┌──

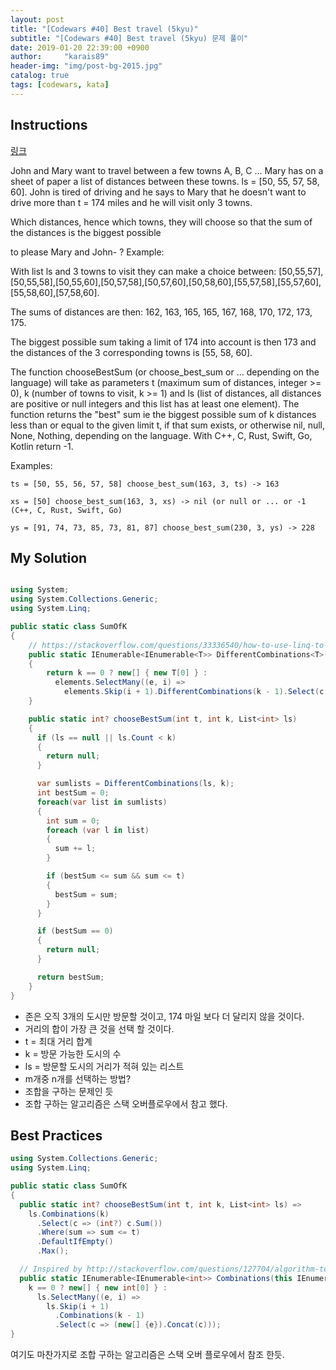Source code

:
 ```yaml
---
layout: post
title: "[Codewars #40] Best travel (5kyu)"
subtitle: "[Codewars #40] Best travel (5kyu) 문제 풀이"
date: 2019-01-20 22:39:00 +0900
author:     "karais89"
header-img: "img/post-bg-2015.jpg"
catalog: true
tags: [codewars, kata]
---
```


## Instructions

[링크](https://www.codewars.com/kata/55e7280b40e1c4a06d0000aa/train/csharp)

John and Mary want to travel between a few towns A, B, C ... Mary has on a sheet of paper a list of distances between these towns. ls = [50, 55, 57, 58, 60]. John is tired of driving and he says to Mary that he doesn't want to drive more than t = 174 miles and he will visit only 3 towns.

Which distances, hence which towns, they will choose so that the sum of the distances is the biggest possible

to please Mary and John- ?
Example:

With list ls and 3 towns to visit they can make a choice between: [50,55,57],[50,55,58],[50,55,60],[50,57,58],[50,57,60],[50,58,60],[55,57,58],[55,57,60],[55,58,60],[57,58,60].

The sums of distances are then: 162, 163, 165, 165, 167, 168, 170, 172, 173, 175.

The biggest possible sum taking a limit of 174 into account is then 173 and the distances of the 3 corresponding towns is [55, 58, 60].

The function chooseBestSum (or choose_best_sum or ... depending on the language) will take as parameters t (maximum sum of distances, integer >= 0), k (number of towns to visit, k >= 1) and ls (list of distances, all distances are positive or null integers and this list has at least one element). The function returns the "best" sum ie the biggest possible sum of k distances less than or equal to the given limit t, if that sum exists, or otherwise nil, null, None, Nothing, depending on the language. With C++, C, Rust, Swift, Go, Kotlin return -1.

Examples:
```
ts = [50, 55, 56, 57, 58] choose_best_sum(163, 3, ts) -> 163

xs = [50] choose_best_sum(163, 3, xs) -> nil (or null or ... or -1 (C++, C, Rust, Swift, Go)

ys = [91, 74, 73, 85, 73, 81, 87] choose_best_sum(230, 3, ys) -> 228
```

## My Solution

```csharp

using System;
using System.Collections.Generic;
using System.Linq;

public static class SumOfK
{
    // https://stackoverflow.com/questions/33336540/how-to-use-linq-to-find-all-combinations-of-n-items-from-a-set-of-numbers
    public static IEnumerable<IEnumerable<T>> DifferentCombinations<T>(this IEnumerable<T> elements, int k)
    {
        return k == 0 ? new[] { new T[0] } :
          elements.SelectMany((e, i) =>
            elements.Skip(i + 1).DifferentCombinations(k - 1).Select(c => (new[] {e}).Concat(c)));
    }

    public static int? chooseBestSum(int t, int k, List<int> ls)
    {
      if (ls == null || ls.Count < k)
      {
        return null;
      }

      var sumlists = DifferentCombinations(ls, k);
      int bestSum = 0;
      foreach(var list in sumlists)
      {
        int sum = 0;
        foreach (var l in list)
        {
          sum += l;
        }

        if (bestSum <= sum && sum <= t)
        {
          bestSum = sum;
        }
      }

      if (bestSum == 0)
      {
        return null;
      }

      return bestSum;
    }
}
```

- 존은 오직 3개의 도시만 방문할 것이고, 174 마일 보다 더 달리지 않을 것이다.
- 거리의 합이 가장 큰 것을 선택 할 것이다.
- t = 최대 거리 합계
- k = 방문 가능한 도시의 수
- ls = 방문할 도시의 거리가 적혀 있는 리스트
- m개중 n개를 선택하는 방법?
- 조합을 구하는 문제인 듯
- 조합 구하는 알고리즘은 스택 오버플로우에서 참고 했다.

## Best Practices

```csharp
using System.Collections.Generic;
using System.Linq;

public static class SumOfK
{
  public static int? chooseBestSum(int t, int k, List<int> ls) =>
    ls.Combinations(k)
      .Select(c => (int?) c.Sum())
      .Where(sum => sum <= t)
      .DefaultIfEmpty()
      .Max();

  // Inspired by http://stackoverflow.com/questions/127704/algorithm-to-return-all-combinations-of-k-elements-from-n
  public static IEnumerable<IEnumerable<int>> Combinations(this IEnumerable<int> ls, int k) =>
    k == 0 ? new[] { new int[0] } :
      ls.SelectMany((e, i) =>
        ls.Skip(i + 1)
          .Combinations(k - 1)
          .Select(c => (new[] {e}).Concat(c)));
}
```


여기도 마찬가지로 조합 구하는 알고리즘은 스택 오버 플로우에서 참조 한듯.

└──

> _ASSIGNMENT_:
Find the word "elements" in the records, and report each line that has it.

> _ANSWER SECTION_:
    public static IEnumerable<IEnumerable<T>> DifferentCombinations<T>(this IEnumerable<T> elements, int k)
          elements.SelectMany((e, i) =>
            elements.Skip(i + 1).DifferentCombinations(k - 1).Select(c => (new[] {e}).Concat(c)));
  // Inspired by http://stackoverflow.com/questions/127704/algorithm-to-return-all-combinations-of-k-elements-from-n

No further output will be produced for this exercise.